Just over a week ago I attended the EuRuKo 2012 event in Amsterdam. I have to say, I was largely impressed.
The event was hosted in the gorgeous Pathé Tuschinski, a cinema about 30 minutes walk away from the central station. It wasn’t that difficult to find, provided you didn’t get it mixed up with the similarly named cinema down the road.
This year to be quite honest I didn’t attend many of the talks, instead I was mainly networking around the venue. I have to say though the introduction to this years event made me laugh, and really set the tone for the rest of the event. The keynote this year was a continuation of Matzs’ keynote last year regarding Rite (now mruby) and Ruby in general, which was a nice touch.

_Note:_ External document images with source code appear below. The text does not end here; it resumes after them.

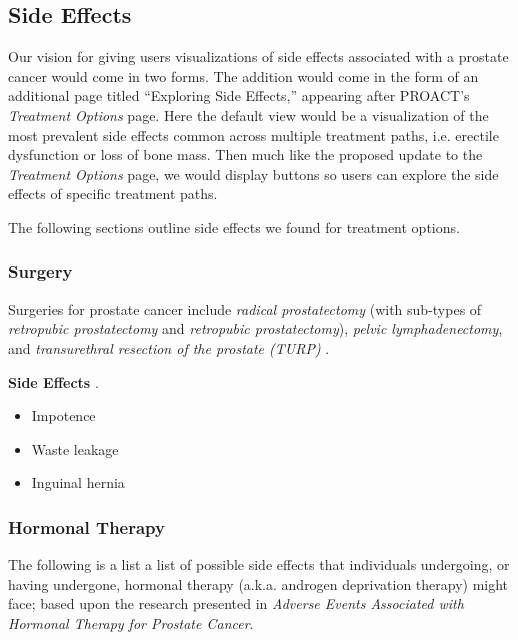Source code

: \documentclass[journal]{vgtc}                %
\begin{document}
        \subsection{Side Effects}
                Our vision for giving users visualizations of side effects associated with a prostate cancer would come in two forms.
                The addition would come in the form of an additional page titled ``Exploring Side Effects,'' appearing after PROACT's \textit{Treatment Options} page.
                Here the default view would be a visualization of the most prevalent side effects common across multiple treatment paths, i.e. erectile dysfunction or loss of bone mass.
                Then much like the proposed update to the \textit{Treatment Options} page, we would display buttons so users can explore the side effects of specific treatment paths.

                The following sections outline side effects we found for treatment options.

                \subsubsection{Surgery}
                        Surgeries for prostate cancer include \textit{radical prostatectomy} (with sub-types of \textit{retropubic prostatectomy} and \textit{retropubic prostatectomy}), \textit{pelvic lymphadenectomy}, and \textit{transurethral resection of the prostate (TURP)} \cite{PDQProstateCancer:2016}.

                        \textbf{Side Effects} \cite{PDQProstateCancer:2016}.
                        \begin{itemize}
                            \item {Impotence}
                            \item {Waste leakage}
                            \item {Inguinal hernia}
                        \end{itemize}


                \subsubsection{Hormonal Therapy}
                        The following is a list a list of possible side effects that individuals undergoing, or having undergone, hormonal therapy (a.k.a. androgen deprivation therapy) might face;  based upon the research presented in \textit{Adverse Events Associated with Hormonal Therapy for Prostate Cancer}\cite{AdverseEvents:2005}.
                        \newline
\end{document}
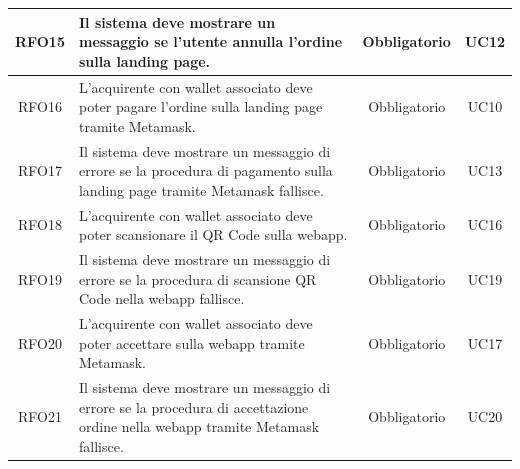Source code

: \documentclass[a4paper, 12pt]{article}
\begin{document}
\begin{longtable}{|c|p{5cm}|c|c|}
RFO15 & Il sistema deve mostrare un messaggio se l'utente annulla l'ordine sulla landing page. & Obbligatorio & UC12 \\
\hline
RFO16 & L'acquirente con wallet associato deve poter pagare l'ordine sulla landing page tramite Metamask. & Obbligatorio & UC10 \\
\hline
RFO17 & Il sistema deve mostrare un messaggio di errore se la procedura di pagamento sulla landing page tramite Metamask fallisce. & Obbligatorio & UC13 \\
\hline
RFO18 & L'acquirente con wallet associato deve poter scansionare il QR Code sulla webapp. & Obbligatorio & UC16 \\
\hline
RFO19 & Il sistema deve mostrare un messaggio di errore se la procedura di scansione QR Code nella webapp fallisce. & Obbligatorio & UC19 \\
\hline
RFO20 & L'acquirente con wallet associato deve poter accettare sulla webapp tramite Metamask. & Obbligatorio & UC17 \\
\hline
RFO21 & Il sistema deve mostrare un messaggio di errore se la procedura di accettazione ordine nella webapp tramite Metamask fallisce. & Obbligatorio & UC20 \\
\hline

\end{longtable}
\pagebreak
\end{document}
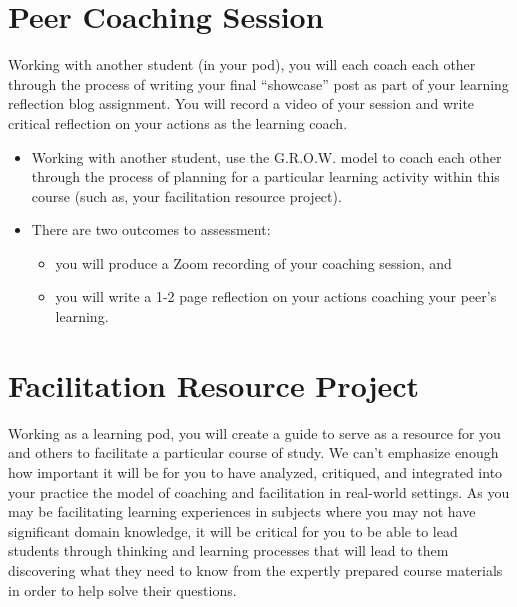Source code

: \documentclass[
]{book}
\providecommand{\tightlist}{%
  \setlength{\itemsep}{0pt}\setlength{\parskip}{0pt}}
\begin{document}
\hypertarget{peer-coaching-session}{%
\section*{Peer Coaching Session}\label{peer-coaching-session}}

Working with another student (in your pod), you will each coach each other through the process of writing your final ``showcase'' post as part of your learning reflection blog assignment. You will record a video of your session and write critical reflection on your actions as the learning coach.

\begin{itemize}
\tightlist
\item
  Working with another student, use the G.R.O.W. model to coach each other through the process of planning for a particular learning activity within this course (such as, your facilitation resource project).
\item
  There are two outcomes to assessment:

  \begin{itemize}
  \tightlist
  \item
    you will produce a Zoom recording of your coaching session, and
  \item
    you will write a 1-2 page reflection on your actions coaching your peer's learning.
  \end{itemize}
\end{itemize}

\hypertarget{facilitation-resource-project}{%
\section*{Facilitation Resource Project}\label{facilitation-resource-project}}

Working as a learning pod, you will create a guide to serve as a resource for you and others to facilitate a particular course of study. We can't emphasize enough how important it will be for you to have analyzed, critiqued, and integrated into your practice the model of coaching and facilitation in real-world settings. As you may be facilitating learning experiences in subjects where you may not have significant domain knowledge, it will be critical for you to be able to lead students through thinking and learning processes that will lead to them discovering what they need to know from the expertly prepared course materials in order to help solve their questions.
\end{document}
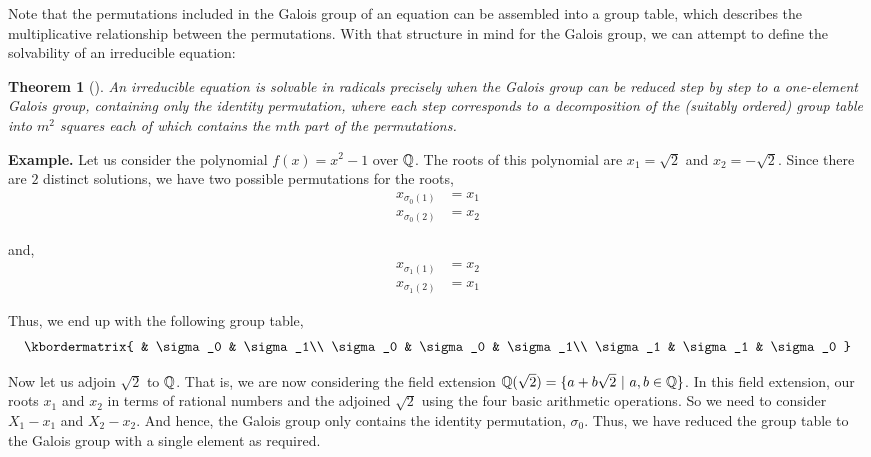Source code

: \documentclass[11pt, a4paper, oneside]{article}
\theoremstyle{plain}
\newtheorem*{thm*}{Theorem}
\theoremstyle{plain}
\theoremstyle{plain}
\theoremstyle{plain}
\theoremstyle{definition}
\theoremstyle{example}
\begin{document}
{\par
Note that the permutations included in the Galois group of an equation can be assembled into a group table, which describes the multiplicative relationship between the permutations. With that structure in mind for the Galois group, we can attempt to define the solvability of an irreducible equation:

\begin{thm*}[{\cite[Thm.\ 9.3]{jorg}}] 
An irreducible equation is solvable in radicals precisely when the Galois group can be reduced step by step to a one-element Galois group, containing only the identity permutation, where each step corresponds to a decomposition of the (suitably ordered) group table into $m^2$ squares each of which contains the $m$th part of the permutations.\end{thm*}

\par
\textbf{Example.} Let us consider the polynomial $f(x) = x^2 - 1$ over $\mathbb{Q}$. The roots of this polynomial are $x_1 = \sqrt{2}$ and $x_2 = -\sqrt{2}$. Since there are $2$ distinct solutions, we have two possible permutations for the roots,
\begin{align*}
x_{\sigma_0(1)} &= x_1\\
x_{\sigma_0(2)} &= x_2
\end{align*}

and,
\begin{align*}
x_{\sigma_1(1)} &= x_2\\
x_{\sigma_1(2)} &= x_1
\end{align*}

Thus, we end up with the following group table,
\begin{align*}
\kbordermatrix{
    & \sigma_0 & \sigma_1\\
    \sigma_0 & \sigma_0 & \sigma_1\\
    \sigma_1 & \sigma_1 & \sigma_0
  }
\end{align*}

Now let us adjoin $\sqrt{2}$ to $\mathbb{Q}$. That is, we are now considering the field extension $\mathbb{Q}(\sqrt{2}) = \{a + b\sqrt{2} \ | \ a,b \in \mathbb{Q}\}$. In this field extension, our roots $x_1$ and $x_2$  in terms of rational numbers and the adjoined $\sqrt{2}$ using the four basic arithmetic operations. So we need to consider $X_1 - x_1$ and $X_2 - x_2$. And hence, the Galois group only contains the identity permutation, $\sigma_0$. Thus, we have reduced the group table to the Galois group with a single element as required.

}
\end{document}

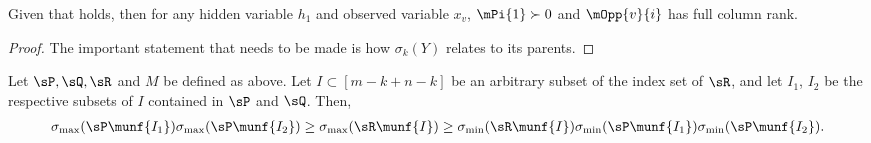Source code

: \begin{lemma}
  \label{lem:full-rank-suff}
  Given that  holds, then for any hidden
  variable $h_1$ and observed variable $x_v$, $\mPi{1} \succ 0$ and
  $\mOpp{v}{i}$ has full column rank.
\end{lemma}
\begin{proof}
  The important statement that needs to be made is how $\sigma_k(Y)$
  relates to its parents.
\end{proof}

\begin{lemma}
  \label{lem:tensor-multiplication}
Let $\sP, \sQ, \sR$ and $M$ be defined as above. 
Let $I \subset [m - k + n - k]$ be an arbitrary subset of the index set of $\sR$,
  and let $I_1$, $I_2$ be the respective subsets of $I$ contained in $\sP$ and $\sQ$.
Then,
\begin{align}
  \sigma_{\max}(\sP\munf{I_1}) \sigma_{\max}(\sP\munf{I_2}) 
\ge \sigma_{\max}(\sR\munf{I}) 
\ge \sigma_{\min}(\sR\munf{I}) 
\sigma_{\min}(\sP\munf{I_1}) \sigma_{\min}(\sP\munf{I_2}).
\end{align}
\end{lemma}
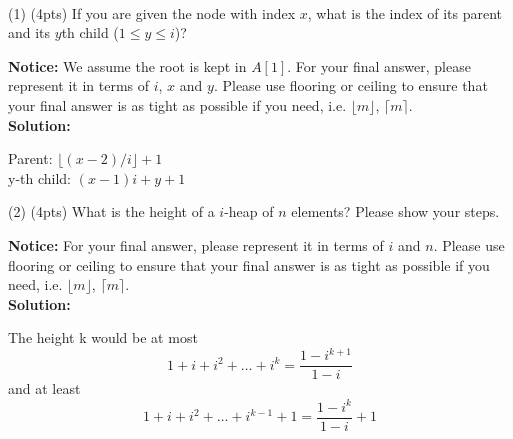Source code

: \documentclass[10.5pt]{article}
\begin{document}
\begin{minipage}{1\textwidth}
    \centering
\end{minipage}%

~\\

(1) (4pts) If you are given the node with index $x$, what is the index of its parent and its $y$th child ($1 \leq y \leq i$)?

\textbf{Notice: }We assume the root is kept in $A[1]$. For your final answer, please represent it in terms of $i$, $x$ and $y$. Please use flooring or ceiling to ensure that your final answer is as tight as possible if you need, i.e. $\lfloor m \rfloor$, $\lceil m \rceil$.
~\\

\textbf{Solution:}

Parent: $\lfloor (x-2)/i\rfloor+1$\\
y-th child: $(x-1)i+y+1$

\newpage
(2) (4pts) What is the height of a $i$-heap of $n$ elements? Please show your steps.

\textbf{Notice: }For your final answer, please represent it in terms of $i$ and $n$. Please use flooring or ceiling to ensure that your final answer is as tight as possible if you need, i.e. $\lfloor m \rfloor$, $\lceil m \rceil$.
~\\

\textbf{Solution:}

The height k would be at most $$1+i+i^2+\dots+i^k=\frac{1-i^{k+1}}{1-i}$$
and at least $$1+i+i^2+\dots+i^{k-1}+1=\frac{1-i^{k}}{1-i}+1$$
\end{document}

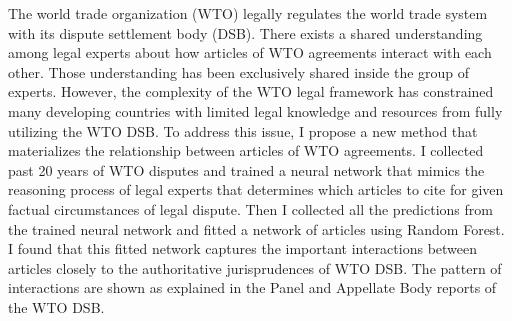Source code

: The world trade organization (WTO) legally regulates the world trade system with its dispute settlement body (DSB).
There exists a shared understanding among legal experts about how articles of WTO agreements interact with each other. Those understanding has been exclusively shared inside the group of experts. 
However, the complexity of the WTO legal framework has constrained many developing countries with limited legal knowledge and resources from fully utilizing the WTO DSB.
To address this issue, I propose a new method that materializes the relationship between articles of WTO agreements.
I collected past 20 years of WTO disputes and trained a neural network that mimics the reasoning process of legal experts that determines which articles to cite for given factual circumstances of legal dispute.
Then I collected all the predictions from the trained neural network and fitted a network of articles using Random Forest.
I found that this fitted network captures the important interactions between articles closely to the authoritative jurisprudences of WTO DSB. 
The pattern of interactions are shown as explained in the Panel and Appellate Body reports of the WTO DSB. 

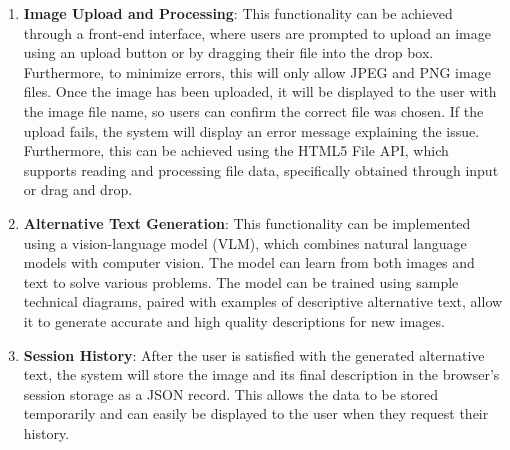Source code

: \documentclass[12pt]{article}
\begin{document}
\begin{enumerate}
  \item \textbf{Image Upload and Processing}:
  This functionality can be achieved through a front-end interface,
  where users are prompted to upload an image using an upload button or
  by dragging their file into the drop box. Furthermore, to minimize
  errors, this will only allow JPEG and PNG image files.
  Once the image has been uploaded, it will be displayed to the user
  with the image file name, so users can confirm the correct file was chosen.
  If the upload fails, the system will display an error message
  explaining the issue. Furthermore, this can be achieved using the
  HTML5 File API, which supports reading and processing file data,
  specifically obtained through input or drag and drop. 
  \item 
  \textbf{Alternative Text Generation}:
  This functionality can be implemented using a vision-language model
  (VLM), which combines natural language models with computer vision.
  The model can learn from both images and text to solve various
  problems. The model can be trained using sample technical diagrams,
  paired with examples of descriptive alternative text, allow it to
  generate accurate and high quality descriptions for new images.
  \item 
  \textbf{Session History}:
  After the user is satisfied with the generated alternative text, the system will store the image and its final description in the browser's session storage as a JSON record. This allows the data to be stored temporarily and can easily be displayed to the user when they request their history.   
\end{enumerate}

\newpage
\end{document}
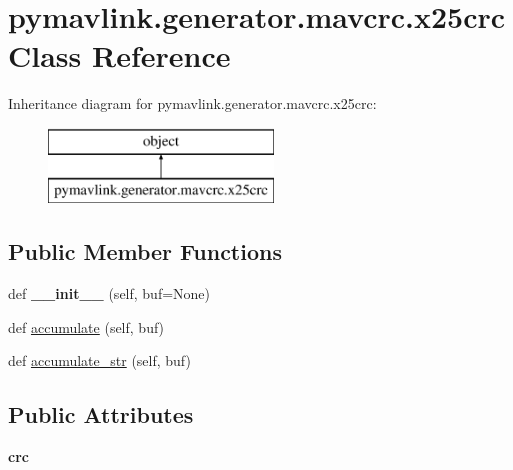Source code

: \hypertarget{classpymavlink_1_1generator_1_1mavcrc_1_1x25crc}{}\section{pymavlink.\+generator.\+mavcrc.\+x25crc Class Reference}
\label{classpymavlink_1_1generator_1_1mavcrc_1_1x25crc}
Inheritance diagram for pymavlink.\+generator.\+mavcrc.\+x25crc\+:\begin{figure}[H]
\begin{center}
\leavevmode
\includegraphics[height=2.000000cm]{classpymavlink_1_1generator_1_1mavcrc_1_1x25crc}
\end{center}
\end{figure}
\subsection*{Public Member Functions}
\begin{DoxyCompactItemize}
\item 
\mbox{\label{classpymavlink_1_1generator_1_1mavcrc_1_1x25crc_ad5f749f0713c4fe42e5bca6eddda7346}} 
def {\bfseries \+\_\+\+\_\+init\+\_\+\+\_\+} (self, buf=None)
\item 
def \hyperlink{classpymavlink_1_1generator_1_1mavcrc_1_1x25crc_ae5f82c53cc694c92a3f612e06e259ae6}{accumulate} (self, buf)
\item 
def \hyperlink{classpymavlink_1_1generator_1_1mavcrc_1_1x25crc_a47f2140fb2e08dae2f4315c86f5c2216}{accumulate\+\_\+str} (self, buf)
\end{DoxyCompactItemize}
\subsection*{Public Attributes}
\begin{DoxyCompactItemize}
\item 
\mbox{\label{classpymavlink_1_1generator_1_1mavcrc_1_1x25crc_a231ac18f30e05e9a81d95534925a318b}} 
{\bfseries crc}
\end{DoxyCompactItemize}


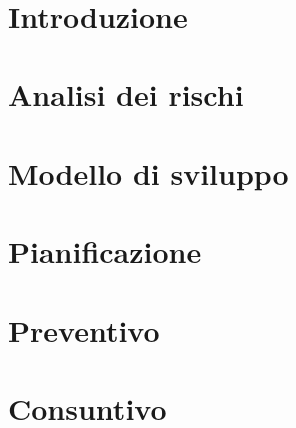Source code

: \documentclass[12pt, a4paper,table]{article}
\title{\textsc{\docNome}}
\author{}
\date{}
\begin{document}


\tableofcontents
\newpage
\section{Introduzione}
    
\section{Analisi dei rischi}
      
\section{Modello di sviluppo}
      
\section{Pianificazione}
      
      
\section{Preventivo}
      
\section{Consuntivo}
\end{document}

Since the venue was right in the middle of Amsterdam, there were no problems at lunch getting food. Communication was no problem either as people in Amsterdam seem to be amazing multi-linguists.
It’s also worth noting that this years Euruko was actually filmed by a dedicated production team, the results of which can be found on vimeo.
After lunch I checked out the CocoaPods talk by Eloy Durán, which by all accounts turned out to be one of the most controversial talks this year. It started out as a pretty normal talk describing how Cocoapods (written in ruby) makes incorporating third party libraries into your Xcode project a breeze. Then all of a sudden, it turned into a musical meme fest. As someone who didn’t get the in-joke, I was a bit dumbfounded to say the least. It was a bit like seeing an obscure internet meme for the first time.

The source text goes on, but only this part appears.